→ PROBLEM
Scan the records below for the line containing "Reflecting on results, it's" and the line containing "directly across cultures.". Copy both, plus every line between, exactly.
####
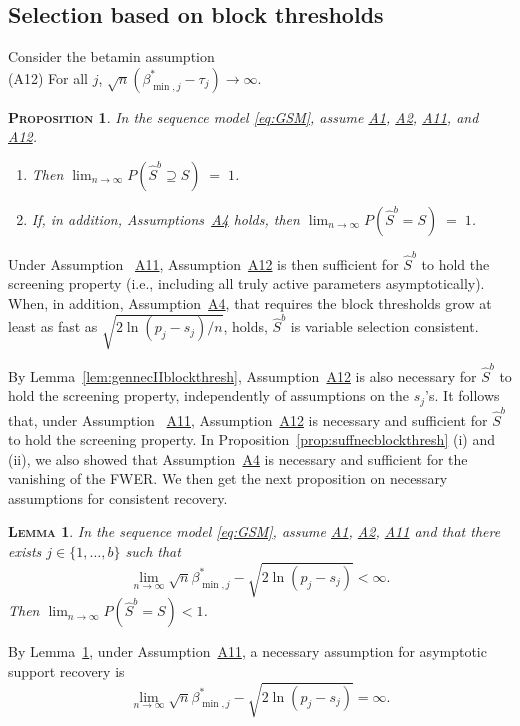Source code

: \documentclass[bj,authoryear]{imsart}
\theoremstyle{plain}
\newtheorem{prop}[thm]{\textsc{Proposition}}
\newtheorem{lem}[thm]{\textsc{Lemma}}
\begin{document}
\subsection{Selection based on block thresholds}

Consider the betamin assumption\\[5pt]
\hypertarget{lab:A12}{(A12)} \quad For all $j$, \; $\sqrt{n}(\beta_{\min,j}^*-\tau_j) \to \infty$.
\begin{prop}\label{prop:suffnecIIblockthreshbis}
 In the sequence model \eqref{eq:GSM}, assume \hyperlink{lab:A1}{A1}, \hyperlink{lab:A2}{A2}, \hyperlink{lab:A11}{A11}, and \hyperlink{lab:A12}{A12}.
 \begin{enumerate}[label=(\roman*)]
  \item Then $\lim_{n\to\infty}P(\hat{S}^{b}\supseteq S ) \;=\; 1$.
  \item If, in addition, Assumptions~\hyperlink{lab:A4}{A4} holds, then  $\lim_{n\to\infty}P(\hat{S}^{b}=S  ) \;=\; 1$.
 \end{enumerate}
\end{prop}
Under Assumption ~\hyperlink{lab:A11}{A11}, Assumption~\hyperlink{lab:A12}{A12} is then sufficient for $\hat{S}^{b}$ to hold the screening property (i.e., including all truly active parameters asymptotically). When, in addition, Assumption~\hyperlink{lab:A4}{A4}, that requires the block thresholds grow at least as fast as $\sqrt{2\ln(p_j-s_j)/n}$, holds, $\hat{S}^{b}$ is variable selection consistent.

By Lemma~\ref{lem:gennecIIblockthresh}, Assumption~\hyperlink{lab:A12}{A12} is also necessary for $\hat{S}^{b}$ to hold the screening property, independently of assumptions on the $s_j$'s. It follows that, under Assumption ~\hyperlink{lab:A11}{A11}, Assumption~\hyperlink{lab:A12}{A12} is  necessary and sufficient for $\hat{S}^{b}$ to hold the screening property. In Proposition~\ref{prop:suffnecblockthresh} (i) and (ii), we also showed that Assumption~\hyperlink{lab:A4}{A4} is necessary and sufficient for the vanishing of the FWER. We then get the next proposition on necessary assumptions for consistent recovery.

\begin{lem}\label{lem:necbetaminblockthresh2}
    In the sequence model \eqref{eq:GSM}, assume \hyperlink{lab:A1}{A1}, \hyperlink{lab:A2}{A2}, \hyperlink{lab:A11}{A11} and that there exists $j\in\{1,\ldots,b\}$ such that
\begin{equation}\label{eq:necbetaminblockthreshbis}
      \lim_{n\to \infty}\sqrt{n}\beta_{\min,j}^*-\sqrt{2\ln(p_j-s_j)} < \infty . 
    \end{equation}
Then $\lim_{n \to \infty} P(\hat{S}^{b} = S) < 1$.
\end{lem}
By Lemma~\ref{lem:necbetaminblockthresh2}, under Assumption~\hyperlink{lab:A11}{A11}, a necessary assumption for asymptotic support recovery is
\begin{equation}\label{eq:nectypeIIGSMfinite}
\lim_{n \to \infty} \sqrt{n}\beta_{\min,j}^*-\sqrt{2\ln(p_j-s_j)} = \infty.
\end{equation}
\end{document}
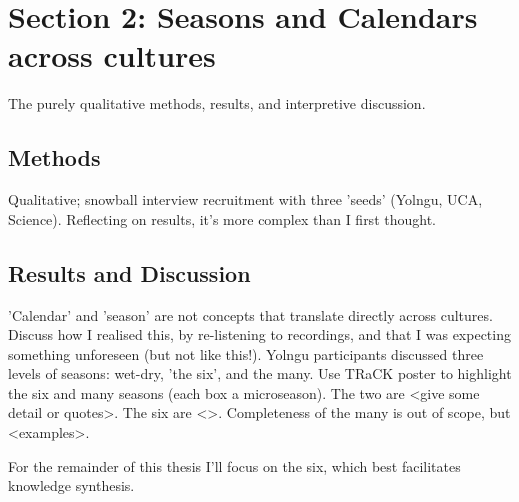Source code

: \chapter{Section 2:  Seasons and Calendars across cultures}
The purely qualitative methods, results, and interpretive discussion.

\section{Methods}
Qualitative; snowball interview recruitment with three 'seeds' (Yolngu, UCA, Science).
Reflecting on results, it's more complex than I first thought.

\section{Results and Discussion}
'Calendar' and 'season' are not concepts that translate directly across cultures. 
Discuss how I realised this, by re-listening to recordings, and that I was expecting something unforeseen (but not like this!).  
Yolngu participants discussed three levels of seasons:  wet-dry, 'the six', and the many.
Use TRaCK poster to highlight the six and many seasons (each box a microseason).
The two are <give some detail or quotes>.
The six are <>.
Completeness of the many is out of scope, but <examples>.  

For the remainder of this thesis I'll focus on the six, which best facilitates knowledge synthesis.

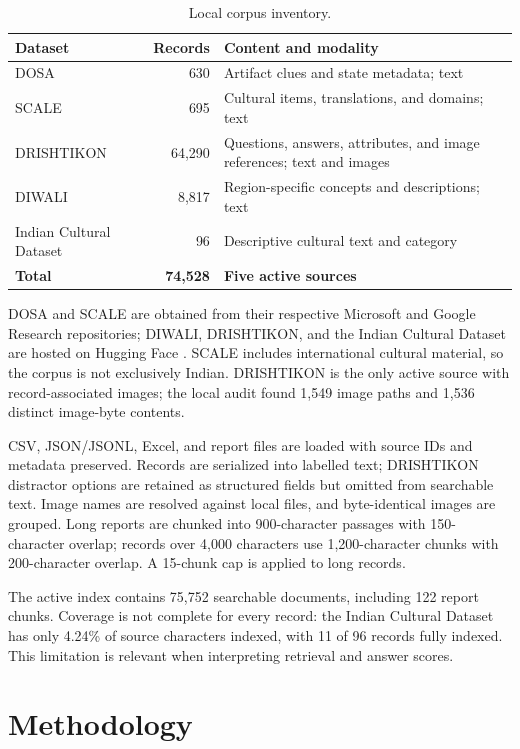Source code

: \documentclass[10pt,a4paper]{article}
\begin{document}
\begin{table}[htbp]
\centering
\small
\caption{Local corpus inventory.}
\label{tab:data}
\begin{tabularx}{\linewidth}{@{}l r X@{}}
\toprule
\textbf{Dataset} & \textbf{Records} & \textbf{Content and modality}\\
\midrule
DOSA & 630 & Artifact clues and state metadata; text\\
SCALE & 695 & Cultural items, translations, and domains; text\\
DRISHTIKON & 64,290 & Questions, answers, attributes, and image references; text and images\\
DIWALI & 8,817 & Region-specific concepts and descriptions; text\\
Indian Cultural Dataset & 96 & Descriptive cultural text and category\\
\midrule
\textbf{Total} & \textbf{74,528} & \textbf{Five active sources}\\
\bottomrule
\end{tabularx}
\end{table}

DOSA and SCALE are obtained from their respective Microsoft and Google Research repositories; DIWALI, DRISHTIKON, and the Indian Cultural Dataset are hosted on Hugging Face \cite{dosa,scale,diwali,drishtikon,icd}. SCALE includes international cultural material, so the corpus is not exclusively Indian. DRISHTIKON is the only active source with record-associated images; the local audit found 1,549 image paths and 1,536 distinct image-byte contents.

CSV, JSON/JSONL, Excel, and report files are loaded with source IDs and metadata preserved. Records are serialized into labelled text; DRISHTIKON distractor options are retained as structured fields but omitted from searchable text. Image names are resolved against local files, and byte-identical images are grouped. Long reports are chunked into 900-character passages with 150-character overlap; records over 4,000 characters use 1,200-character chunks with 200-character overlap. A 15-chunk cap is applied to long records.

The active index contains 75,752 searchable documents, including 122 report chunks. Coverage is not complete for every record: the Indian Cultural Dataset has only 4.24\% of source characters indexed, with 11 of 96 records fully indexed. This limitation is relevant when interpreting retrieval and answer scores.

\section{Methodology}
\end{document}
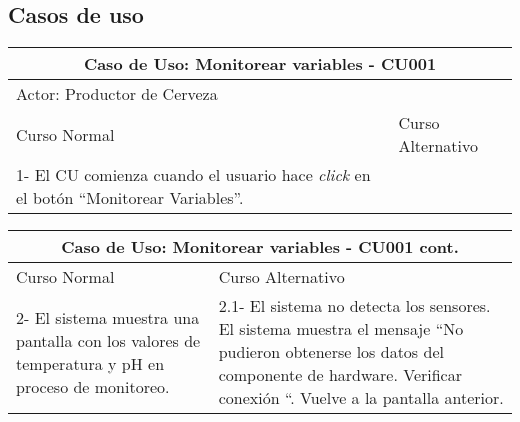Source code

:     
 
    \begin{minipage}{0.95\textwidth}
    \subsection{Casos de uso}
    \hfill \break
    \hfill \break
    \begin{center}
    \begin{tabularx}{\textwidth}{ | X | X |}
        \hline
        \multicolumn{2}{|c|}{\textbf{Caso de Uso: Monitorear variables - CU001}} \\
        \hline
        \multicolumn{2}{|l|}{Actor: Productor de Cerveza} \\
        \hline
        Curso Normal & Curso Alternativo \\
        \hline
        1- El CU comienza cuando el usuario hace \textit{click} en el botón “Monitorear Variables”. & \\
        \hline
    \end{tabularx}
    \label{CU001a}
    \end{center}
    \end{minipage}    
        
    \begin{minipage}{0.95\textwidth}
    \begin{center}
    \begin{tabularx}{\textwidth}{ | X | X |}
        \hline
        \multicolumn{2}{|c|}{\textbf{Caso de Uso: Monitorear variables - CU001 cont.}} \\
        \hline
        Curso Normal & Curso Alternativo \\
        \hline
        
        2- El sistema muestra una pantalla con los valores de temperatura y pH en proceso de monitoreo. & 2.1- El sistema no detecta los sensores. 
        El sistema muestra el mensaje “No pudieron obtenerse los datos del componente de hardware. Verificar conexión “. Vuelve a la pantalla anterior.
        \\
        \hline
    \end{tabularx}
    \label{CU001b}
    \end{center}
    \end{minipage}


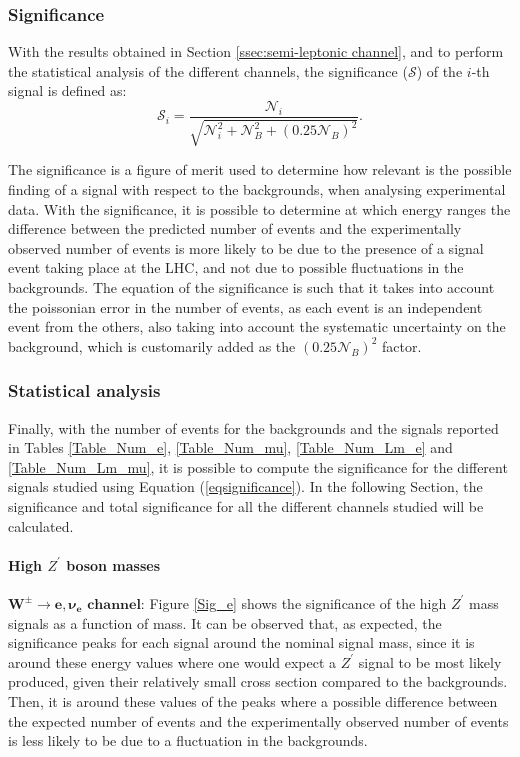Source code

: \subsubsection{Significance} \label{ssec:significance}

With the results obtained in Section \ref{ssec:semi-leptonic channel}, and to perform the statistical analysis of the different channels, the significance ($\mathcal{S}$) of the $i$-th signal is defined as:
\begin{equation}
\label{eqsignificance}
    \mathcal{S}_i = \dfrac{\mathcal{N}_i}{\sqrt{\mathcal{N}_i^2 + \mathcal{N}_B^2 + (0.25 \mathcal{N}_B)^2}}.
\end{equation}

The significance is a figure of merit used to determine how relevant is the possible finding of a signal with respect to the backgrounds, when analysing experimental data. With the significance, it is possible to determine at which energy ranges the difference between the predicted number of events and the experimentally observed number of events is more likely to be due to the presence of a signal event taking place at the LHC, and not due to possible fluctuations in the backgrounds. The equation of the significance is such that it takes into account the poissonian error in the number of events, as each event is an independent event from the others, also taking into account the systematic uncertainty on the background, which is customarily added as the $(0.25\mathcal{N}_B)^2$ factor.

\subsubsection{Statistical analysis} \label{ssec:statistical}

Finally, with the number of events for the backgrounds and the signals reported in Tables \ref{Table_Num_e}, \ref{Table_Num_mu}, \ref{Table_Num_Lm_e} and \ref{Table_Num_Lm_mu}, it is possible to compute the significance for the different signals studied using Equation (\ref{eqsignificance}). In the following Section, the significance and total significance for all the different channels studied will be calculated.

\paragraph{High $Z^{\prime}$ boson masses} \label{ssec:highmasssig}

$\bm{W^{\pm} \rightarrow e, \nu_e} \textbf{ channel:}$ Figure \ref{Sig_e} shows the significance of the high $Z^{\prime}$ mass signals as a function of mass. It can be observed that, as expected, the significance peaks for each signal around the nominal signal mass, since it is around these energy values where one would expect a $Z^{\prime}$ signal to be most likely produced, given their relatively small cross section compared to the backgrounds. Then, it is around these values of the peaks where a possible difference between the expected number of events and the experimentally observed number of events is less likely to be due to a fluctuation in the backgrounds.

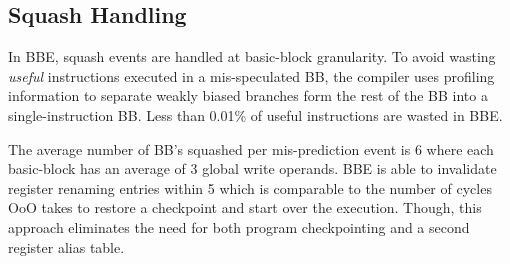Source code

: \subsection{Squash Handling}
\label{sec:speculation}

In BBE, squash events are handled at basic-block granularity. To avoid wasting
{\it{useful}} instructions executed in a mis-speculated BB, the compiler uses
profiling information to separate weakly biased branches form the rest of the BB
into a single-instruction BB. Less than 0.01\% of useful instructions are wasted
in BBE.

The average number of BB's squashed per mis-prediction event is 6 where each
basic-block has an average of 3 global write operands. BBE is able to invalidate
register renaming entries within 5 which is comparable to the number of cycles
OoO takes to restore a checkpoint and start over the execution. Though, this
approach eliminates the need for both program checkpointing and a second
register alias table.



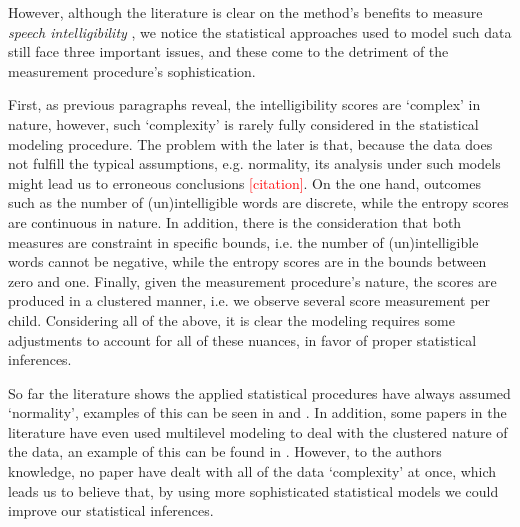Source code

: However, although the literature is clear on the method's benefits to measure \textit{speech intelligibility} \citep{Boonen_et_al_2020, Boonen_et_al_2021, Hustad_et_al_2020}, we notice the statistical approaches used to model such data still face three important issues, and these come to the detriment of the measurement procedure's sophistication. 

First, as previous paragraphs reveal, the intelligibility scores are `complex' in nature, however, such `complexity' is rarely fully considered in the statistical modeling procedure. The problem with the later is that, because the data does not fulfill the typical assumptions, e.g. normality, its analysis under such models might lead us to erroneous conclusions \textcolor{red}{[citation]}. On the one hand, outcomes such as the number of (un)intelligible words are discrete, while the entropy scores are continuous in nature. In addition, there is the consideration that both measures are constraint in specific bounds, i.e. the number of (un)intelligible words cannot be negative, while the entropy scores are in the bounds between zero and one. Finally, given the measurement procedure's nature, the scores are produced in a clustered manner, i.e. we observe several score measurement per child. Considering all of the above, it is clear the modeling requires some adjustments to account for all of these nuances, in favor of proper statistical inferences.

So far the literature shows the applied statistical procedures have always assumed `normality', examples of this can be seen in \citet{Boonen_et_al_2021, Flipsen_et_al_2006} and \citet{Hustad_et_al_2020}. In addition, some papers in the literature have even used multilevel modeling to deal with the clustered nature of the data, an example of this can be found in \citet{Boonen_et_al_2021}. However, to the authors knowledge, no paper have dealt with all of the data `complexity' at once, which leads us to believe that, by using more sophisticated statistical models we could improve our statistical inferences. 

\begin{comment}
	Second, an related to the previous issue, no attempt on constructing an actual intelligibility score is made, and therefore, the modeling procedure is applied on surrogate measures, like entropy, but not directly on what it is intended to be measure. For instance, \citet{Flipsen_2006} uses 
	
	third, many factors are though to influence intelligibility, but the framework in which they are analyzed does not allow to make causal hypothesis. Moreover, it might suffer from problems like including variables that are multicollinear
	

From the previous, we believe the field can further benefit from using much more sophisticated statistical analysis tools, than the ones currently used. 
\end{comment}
####
→ WRITTEN REPLY
Reflecting on results, it's more complex than I first thought.

\section{Results and Discussion}
'Calendar' and 'season' are not concepts that translate directly across cultures. 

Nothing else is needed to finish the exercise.